▶ _EXERCISE DETAILS_
Restate word for word the lines in the listing below, starting at the line containing "- 53.630 ms" and ending at the line containing "- 78.525 ms", both included; leave out the rest.

= = = = = = =

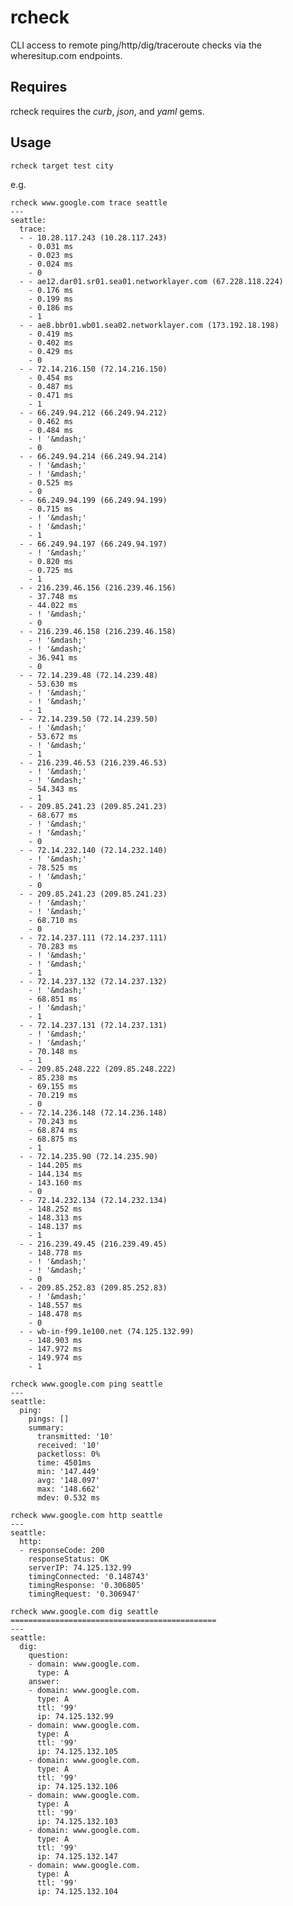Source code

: rcheck
======

CLI access to remote ping/http/dig/traceroute checks via the wheresitup.com endpoints.

Requires
--------
rcheck requires the *curb*, *json*, and *yaml* gems.

Usage
-----
    rcheck target test city
e.g.

    rcheck www.google.com trace seattle
    ---
    seattle:
      trace:
      - - 10.28.117.243 (10.28.117.243)
        - 0.031 ms
        - 0.023 ms
        - 0.024 ms
        - 0
      - - ae12.dar01.sr01.sea01.networklayer.com (67.228.118.224)
        - 0.176 ms
        - 0.199 ms
        - 0.186 ms
        - 1
      - - ae8.bbr01.wb01.sea02.networklayer.com (173.192.18.198)
        - 0.419 ms
        - 0.402 ms
        - 0.429 ms
        - 0
      - - 72.14.216.150 (72.14.216.150)
        - 0.454 ms
        - 0.487 ms
        - 0.471 ms
        - 1
      - - 66.249.94.212 (66.249.94.212)
        - 0.462 ms
        - 0.484 ms
        - ! '&mdash;'
        - 0
      - - 66.249.94.214 (66.249.94.214)
        - ! '&mdash;'
        - ! '&mdash;'
        - 0.525 ms
        - 0
      - - 66.249.94.199 (66.249.94.199)
        - 0.715 ms
        - ! '&mdash;'
        - ! '&mdash;'
        - 1
      - - 66.249.94.197 (66.249.94.197)
        - ! '&mdash;'
        - 0.820 ms
        - 0.725 ms
        - 1
      - - 216.239.46.156 (216.239.46.156)
        - 37.748 ms
        - 44.022 ms
        - ! '&mdash;'
        - 0
      - - 216.239.46.158 (216.239.46.158)
        - ! '&mdash;'
        - ! '&mdash;'
        - 36.941 ms
        - 0
      - - 72.14.239.48 (72.14.239.48)
        - 53.630 ms
        - ! '&mdash;'
        - ! '&mdash;'
        - 1
      - - 72.14.239.50 (72.14.239.50)
        - ! '&mdash;'
        - 53.672 ms
        - ! '&mdash;'
        - 1
      - - 216.239.46.53 (216.239.46.53)
        - ! '&mdash;'
        - ! '&mdash;'
        - 54.343 ms
        - 1
      - - 209.85.241.23 (209.85.241.23)
        - 68.677 ms
        - ! '&mdash;'
        - ! '&mdash;'
        - 0
      - - 72.14.232.140 (72.14.232.140)
        - ! '&mdash;'
        - 78.525 ms
        - ! '&mdash;'
        - 0
      - - 209.85.241.23 (209.85.241.23)
        - ! '&mdash;'
        - ! '&mdash;'
        - 68.710 ms
        - 0
      - - 72.14.237.111 (72.14.237.111)
        - 70.283 ms
        - ! '&mdash;'
        - ! '&mdash;'
        - 1
      - - 72.14.237.132 (72.14.237.132)
        - ! '&mdash;'
        - 68.851 ms
        - ! '&mdash;'
        - 1
      - - 72.14.237.131 (72.14.237.131)
        - ! '&mdash;'
        - ! '&mdash;'
        - 70.148 ms
        - 1
      - - 209.85.248.222 (209.85.248.222)
        - 85.238 ms
        - 69.155 ms
        - 70.219 ms
        - 0
      - - 72.14.236.148 (72.14.236.148)
        - 70.243 ms
        - 68.874 ms
        - 68.875 ms
        - 1
      - - 72.14.235.90 (72.14.235.90)
        - 144.205 ms
        - 144.134 ms
        - 143.160 ms
        - 0
      - - 72.14.232.134 (72.14.232.134)
        - 148.252 ms
        - 148.313 ms
        - 148.137 ms
        - 1
      - - 216.239.49.45 (216.239.49.45)
        - 148.778 ms
        - ! '&mdash;'
        - ! '&mdash;'
        - 0
      - - 209.85.252.83 (209.85.252.83)
        - ! '&mdash;'
        - 148.557 ms
        - 148.478 ms
        - 0
      - - wb-in-f99.1e100.net (74.125.132.99)
        - 148.903 ms
        - 147.972 ms
        - 149.974 ms
        - 1

    rcheck www.google.com ping seattle 
    ---
    seattle:
      ping:
        pings: []
        summary:
          transmitted: '10'
          received: '10'
          packetloss: 0%
          time: 4501ms
          min: '147.449'
          avg: '148.097'
          max: '148.662'
          mdev: 0.532 ms
    
    rcheck www.google.com http seattle
    ---
    seattle:
      http:
      - responseCode: 200
        responseStatus: OK
        serverIP: 74.125.132.99
        timingConnected: '0.148743'
        timingResponse: '0.306805'
        timingRequest: '0.306947'
    
    rcheck www.google.com dig seattle 
    ==============================================
    ---
    seattle:
      dig:
        question:
        - domain: www.google.com.
          type: A
        answer:
        - domain: www.google.com.
          type: A
          ttl: '99'
          ip: 74.125.132.99
        - domain: www.google.com.
          type: A
          ttl: '99'
          ip: 74.125.132.105
        - domain: www.google.com.
          type: A
          ttl: '99'
          ip: 74.125.132.106
        - domain: www.google.com.
          type: A
          ttl: '99'
          ip: 74.125.132.103
        - domain: www.google.com.
          type: A
          ttl: '99'
          ip: 74.125.132.147
        - domain: www.google.com.
          type: A
          ttl: '99'
          ip: 74.125.132.104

= = = = = = =

▶ _SOLUTION_
        - 53.630 ms
        - ! '&mdash;'
        - ! '&mdash;'
        - 1
      - - 72.14.239.50 (72.14.239.50)
        - ! '&mdash;'
        - 53.672 ms
        - ! '&mdash;'
        - 1
      - - 216.239.46.53 (216.239.46.53)
        - ! '&mdash;'
        - ! '&mdash;'
        - 54.343 ms
        - 1
      - - 209.85.241.23 (209.85.241.23)
        - 68.677 ms
        - ! '&mdash;'
        - ! '&mdash;'
        - 0
      - - 72.14.232.140 (72.14.232.140)
        - ! '&mdash;'
        - 78.525 ms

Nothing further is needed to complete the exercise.